By Pat Murphy, National Union of Teachers Executive
Speaking at the National Union of Teachers conference in April, Shadow Chancellor John McDonnell made a number of proposals which were very welcome.
Under a Labour government, he told delegates:
• Local authorities would be allowed to build schools again
• Academies and free schools could come back under local authority control
• The cap on teachers’ pay would be lifted and the existing “review bodies” would be replaced by proper collective bargaining (scrapped in 1989).
• There would be a review of testing and assessment.

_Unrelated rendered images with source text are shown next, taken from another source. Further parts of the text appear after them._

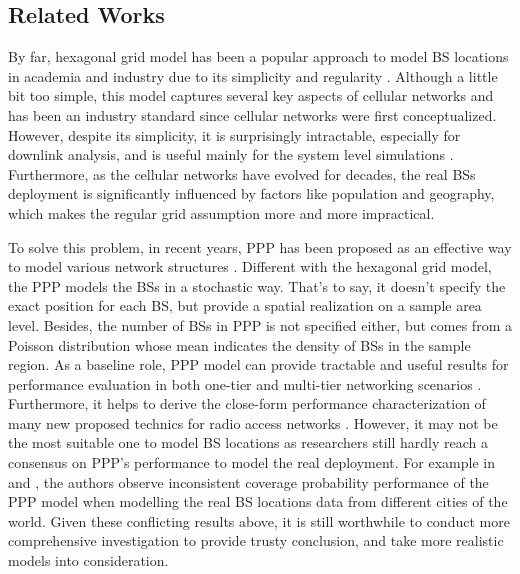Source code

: 
\subsection{Related Works}
By far, hexagonal grid model has been a popular approach to model BS locations in academia and industry due to its simplicity and regularity \cite{rappaport1996wireless}. Although a little bit too simple, this model captures several key aspects of cellular networks and has been an industry standard since cellular networks were first conceptualized. However, despite its simplicity, it is surprisingly intractable, especially for downlink analysis, and is useful mainly for the system level simulations \cite{chenand2011system}. Furthermore, as the cellular networks have evolved for decades, the real BSs deployment is significantly influenced by factors like population and geography, which makes the regular grid assumption more and more impractical.

To solve this problem, in recent years, PPP has been proposed as an effective way to model various network structures \cite{haenggi2009stochastic,andrews2010primer,andrews2011tractable,dhillon2012modeling}. Different with the hexagonal grid model, the PPP models the BSs in a stochastic way. That's to say, it doesn't specify the exact position for each BS, but provide a spatial realization on a sample area level. Besides, the number of BSs in PPP is not specified either, but comes from a Poisson distribution whose mean indicates the density of BSs in the sample region. As a baseline role, PPP model can provide tractable and useful results for performance evaluation in both one-tier and multi-tier networking scenarios \cite{cheung2012throughput,chandrasekhar2009spectrum}. Furthermore, it helps to derive the close-form performance characterization of many new proposed technics for radio access networks \cite{yang2016analysis,huang2014enabling}. However, it may not be the most suitable one to model BS locations as researchers still hardly reach a consensus on PPP's performance to model the real deployment. For example in \cite{andrews2011tractable} and \cite{lee2013stochastic}, the authors observe inconsistent coverage probability performance of the PPP model when modelling the real BS locations data from different cities of the world. Given these conflicting results above, it is still worthwhile to conduct more comprehensive investigation to provide trusty conclusion, and take more realistic models into consideration.

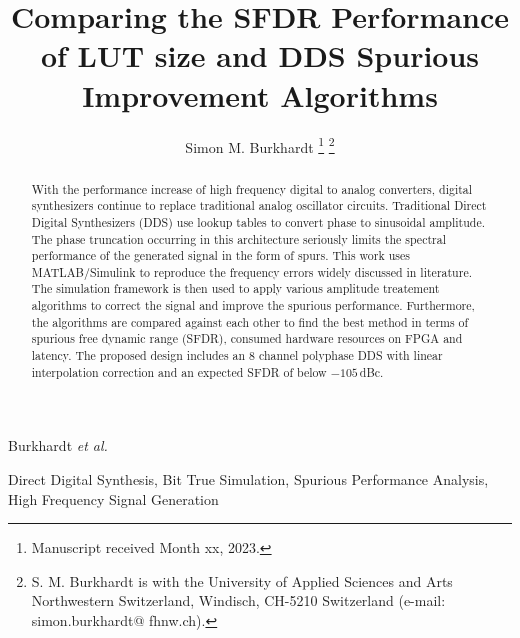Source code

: \documentclass[lettersize,journal]{IEEEtran}
\begin{document}
	
	\title{Comparing the SFDR Performance of LUT size and DDS Spurious Improvement Algorithms}
	
	\author{Simon M. Burkhardt  \textsuperscript{\large{}}
		\thanks{Manuscript received Month xx, 2023.}
		\thanks{S. M. Burkhardt is with the University of Applied Sciences and Arts Northwestern Switzerland, Windisch, CH-5210 Switzerland (e-mail: simon.burkhardt@ fhnw.ch).}
	}
	
	{Burkhardt \MakeLowercase{\textit{et al.}} }
	

\maketitle

		\begin{abstract}
	With the performance increase of high frequency digital to analog converters, digital synthesizers continue to replace traditional analog oscillator circuits. Traditional Direct Digital Synthesizers (DDS) use lookup tables to convert phase to sinusoidal amplitude. The phase truncation occurring in this architecture seriously limits the spectral performance of the generated signal in the form of spurs. This work uses MATLAB/Simulink to reproduce the frequency errors widely discussed in literature. The simulation framework is then used to apply various amplitude treatement algorithms to correct the signal and improve the spurious performance. Furthermore, the algorithms are compared against each other to ﬁnd the best method in terms of spurious free dynamic range (SFDR), consumed hardware resources on FPGA and latency. The proposed design includes an 8 channel polyphase DDS with linear interpolation correction and an expected SFDR of below $-105$\,dBc.	
	\end{abstract}


\begin{IEEEkeywords}
	Direct Digital Synthesis, Bit True Simulation, Spurious Performance Analysis, High Frequency Signal Generation
\end{IEEEkeywords}
\end{document}
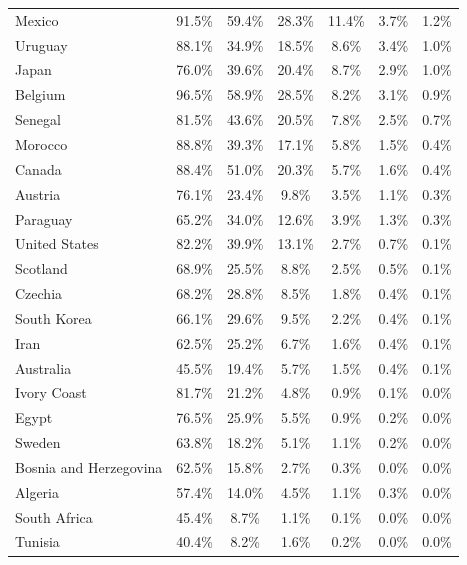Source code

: \documentclass[11pt,letterpaper]{article}
\begin{document}
\begin{table}[p]
\begin{small}
\begin{threeparttable}
{\begin{tabular*}{\textwidth}{@{\extracolsep{\fill}} lcccccc}
Mexico                 & 91.5\% & 59.4\% & 28.3\% & 11.4\% &  3.7\% &  1.2\% \\
Uruguay                & 88.1\% & 34.9\% & 18.5\% &  8.6\% &  3.4\% &  1.0\% \\
Japan                  & 76.0\% & 39.6\% & 20.4\% &  8.7\% &  2.9\% &  1.0\% \\
Belgium                & 96.5\% & 58.9\% & 28.5\% &  8.2\% &  3.1\% &  0.9\% \\
Senegal                & 81.5\% & 43.6\% & 20.5\% &  7.8\% &  2.5\% &  0.7\% \\
Morocco                & 88.8\% & 39.3\% & 17.1\% &  5.8\% &  1.5\% &  0.4\% \\
Canada                 & 88.4\% & 51.0\% & 20.3\% &  5.7\% &  1.6\% &  0.4\% \\
Austria                & 76.1\% & 23.4\% &  9.8\% &  3.5\% &  1.1\% &  0.3\% \\
Paraguay               & 65.2\% & 34.0\% & 12.6\% &  3.9\% &  1.3\% &  0.3\% \\
United States          & 82.2\% & 39.9\% & 13.1\% &  2.7\% &  0.7\% &  0.1\% \\
Scotland               & 68.9\% & 25.5\% &  8.8\% &  2.5\% &  0.5\% &  0.1\% \\
Czechia                & 68.2\% & 28.8\% &  8.5\% &  1.8\% &  0.4\% &  0.1\% \\
South Korea            & 66.1\% & 29.6\% &  9.5\% &  2.2\% &  0.4\% &  0.1\% \\
Iran                   & 62.5\% & 25.2\% &  6.7\% &  1.6\% &  0.4\% &  0.1\% \\
Australia              & 45.5\% & 19.4\% &  5.7\% &  1.5\% &  0.4\% &  0.1\% \\
Ivory Coast            & 81.7\% & 21.2\% &  4.8\% &  0.9\% &  0.1\% &  0.0\% \\
Egypt                  & 76.5\% & 25.9\% &  5.5\% &  0.9\% &  0.2\% &  0.0\% \\
Sweden                 & 63.8\% & 18.2\% &  5.1\% &  1.1\% &  0.2\% &  0.0\% \\
Bosnia and Herzegovina & 62.5\% & 15.8\% &  2.7\% &  0.3\% &  0.0\% &  0.0\% \\
Algeria                & 57.4\% & 14.0\% &  4.5\% &  1.1\% &  0.3\% &  0.0\% \\
South Africa           & 45.4\% &  8.7\% &  1.1\% &  0.1\% &  0.0\% &  0.0\% \\
Tunisia                & 40.4\% &  8.2\% &  1.6\% &  0.2\% &  0.0\% &  0.0\% \\

\end{tabular*}}
\end{threeparttable}
\end{small}
\end{table}
\end{document}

Limited and somewhat ambiguous though these pledges are (they only begin to tackle the fundamental problem of reversing the break up of comprehensive education and going forward to make all schools democracy community schools), we should press to make sure they are a central part of Labour’s general election campaign, together with a policy on restoring and increasing school funding and the free school meals pledge. Saying these things to a left-wing trade union conference is easy — saying them to the whole country during an election is what is necessary.
McDonnell received a standing ovation in Cardiff, yet leadership opposition meant that the conference voted by a very small margin against exploring a new kind of relationship with the Labour Party. We need to keep raising this issue in the new union being formed by the merger of the NUT and smaller teaching union ATL. Meanwhile, teachers should fight for a Labour victory and join the Labour Party.